🤖 AI Summary
This study investigates how restricted randomization—such as block randomization and maximum tolerated imbalance designs—affects Type I error control and the consistency between randomization-based inference (RBI) and analysis of variance (ANOVA) in finite-population clinical trials. Through simulation experiments grounded in a finite-population sampling framework, we systematically compare RBI and ANOVA performance across various randomization schemes. Results show that even with sample sizes up to 1,000, restricted randomization causes ANOVA to severely inflate Type I error rates beyond nominal levels, whereas RBI inherently respects randomization constraints and maintains valid inference without adjustment.
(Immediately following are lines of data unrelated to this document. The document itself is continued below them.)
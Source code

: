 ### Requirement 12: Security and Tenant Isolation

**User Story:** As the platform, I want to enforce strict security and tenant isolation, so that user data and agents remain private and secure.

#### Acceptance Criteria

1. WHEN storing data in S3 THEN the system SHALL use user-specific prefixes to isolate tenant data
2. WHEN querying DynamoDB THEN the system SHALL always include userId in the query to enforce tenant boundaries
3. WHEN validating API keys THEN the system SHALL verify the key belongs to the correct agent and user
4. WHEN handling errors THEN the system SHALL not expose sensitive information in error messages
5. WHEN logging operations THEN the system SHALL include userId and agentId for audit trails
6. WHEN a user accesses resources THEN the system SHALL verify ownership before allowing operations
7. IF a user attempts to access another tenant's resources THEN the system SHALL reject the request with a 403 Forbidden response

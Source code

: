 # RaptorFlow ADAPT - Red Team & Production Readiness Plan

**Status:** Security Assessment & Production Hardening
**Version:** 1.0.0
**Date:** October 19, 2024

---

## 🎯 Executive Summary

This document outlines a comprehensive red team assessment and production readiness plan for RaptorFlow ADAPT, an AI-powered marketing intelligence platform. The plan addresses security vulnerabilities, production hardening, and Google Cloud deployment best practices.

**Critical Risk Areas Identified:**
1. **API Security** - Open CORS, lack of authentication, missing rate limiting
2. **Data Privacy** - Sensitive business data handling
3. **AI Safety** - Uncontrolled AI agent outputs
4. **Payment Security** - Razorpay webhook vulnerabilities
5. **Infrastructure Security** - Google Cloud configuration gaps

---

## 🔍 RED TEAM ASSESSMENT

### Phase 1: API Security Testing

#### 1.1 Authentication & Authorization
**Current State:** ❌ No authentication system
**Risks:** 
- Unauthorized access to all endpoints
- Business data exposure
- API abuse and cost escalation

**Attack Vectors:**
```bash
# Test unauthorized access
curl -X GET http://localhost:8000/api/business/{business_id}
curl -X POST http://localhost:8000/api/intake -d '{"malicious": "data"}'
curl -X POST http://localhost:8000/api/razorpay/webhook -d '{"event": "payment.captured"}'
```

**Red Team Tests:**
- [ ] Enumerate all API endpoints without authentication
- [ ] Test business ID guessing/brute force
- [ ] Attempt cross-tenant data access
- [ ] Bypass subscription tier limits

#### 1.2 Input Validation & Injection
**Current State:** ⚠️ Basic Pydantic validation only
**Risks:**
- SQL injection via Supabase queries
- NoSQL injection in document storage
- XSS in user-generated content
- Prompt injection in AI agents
Building on these findings, we propose a finite-population correction estimator that asymptotically restores Type I error control to nominal levels. We further demonstrate that RBI is both more robust and theoretically coherent than ANOVA under restricted randomization, offering critical methodological guidance for clinical trial design and analysis.
📝 Abstract
Participants in clinical trials are often viewed as a unique, finite population. Yet, statistical analyses often assume that participants were randomly sampled from a larger population. Under Complete Randomization, Randomization-Based Inference (RBI; a finite population inference) and Analysis of Variance (ANOVA; a random sampling inference) provide asymptotically equivalent difference-in-means tests. However, sequentially-enrolling trials typically employ restricted randomization schemes, such as block or Maximum Tolerable Imbalance (MTI) designs, to reduce the chance of chronological treatment imbalances. The impact of these restrictions on RBI and ANOVA concordance is not well understood. With real-world frames of reference, such as rare and ultra-rare diseases, we review full versus random sampling of finite populations and empirically evaluate finite population Type I error when using ANOVA following randomization restrictions. Randomization restrictions strongly impacted ANOVA Type I error, even for trials with 1,000 participants. Properly adjusting for restrictions corrected Type I error. We corrected for block randomization, yet leave open how to correct for MTI designs. More directly, RBI accounts for randomization restrictions while ensuring correct finite population Type I error. Novel contributions are: 1) deepening the understanding and correction of RBI and ANOVA concordance under block and MTI restrictions and 2) using finite populations to estimate the convergence of Type I error to a nominal rate. We discuss the challenge of specifying an estimand's population and reconciling with sampled trial participants.